I've been focused on the papacy as the Antichrist, with the Protestant Reformers as the main source for that viewpoint, Luther in particular. I don't usually bring in the prophecy of the Revived Roman Empire, which is based on the statue of Daniel 2, but the two are clearly connected. The Roman Church inherited the visible trappings of the Roman empire's pagan religion, the robes and headgear for instance, and the title Pontifex Maximus for the head of that religion, mixing it all together with some of the teachings of Christianity and calling it Christian.
The point of this post was to consider that there are two legs to the section of Nebuchadnezzar's statue that pertains to the Roman Empire, and since the two arms had significance in the empire of the Medes and Persians that followed Babylon, it makes sense that there would also be significance in the two legs of the Roman Empire. The Eastern Orthodox Church or the empire of Byzantium would be the likely other leg for starters, but Islam in the form of the Turkish invasions conquered Constantinople, the head of that empire, in 1453.
That makes Islam the other leg of the Roman Empire of the statue of Daniel 2, another politicized religion like Roman Catholicism, now already calling itself the Islamic State.
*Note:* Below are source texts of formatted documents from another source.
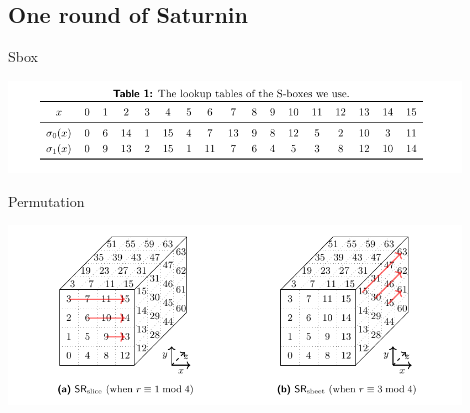 \subsection{One round of Saturnin}

\begin{frame}{Sbox}

\begin{center}
\includegraphics[width=0.9\textwidth,height=0.9\textheight,keepaspectratio]{Images/Figures/sbox.png}
\end{center}


\end{frame}

\begin{frame}{Permutation}

    \begin{center}
\includegraphics[width=0.9\textwidth,height=0.9\textheight,keepaspectratio]{Images/Figures/2.png}
\end{center}
\end{frame}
A few decades ago Islam might not have been easily seen in this role but today it's a very reasonable interpretation as that religion has been growing and spreading just as it did in Luther's time under the Turks, killing Christians in Africa and the Middle East, beheading western journalists with their horrific bloody satanic zeal. Just as the Reformers in that day understood its spread to be God's judgment against the apostasy of the Christian church, those of us who see God's judgment on the West today can see it as God's instrument as well.
The West, meaning principally Europe and the U.S., are doing very little to resist the spread of Islam, and are of course absolutely blind to the wolfish character of the false Church of Romanism. Muslim-fomented uprisings in France are not being checked, and nobody is watching our borders where not only hordes of Catholics are being allowed to enter, who can be expected before long to acquire voting status, but Muslims very likely as well with their zeal to blow us all up if we won't bow to the Islamic State.
Of course all this is prophecy and it has to come about eventually that these two powers will dominate the world, but I'd like to think we could still muster a Christian opposition, which would have to start with a Christian Reformation or Revfival, that would push it all back for another century or two.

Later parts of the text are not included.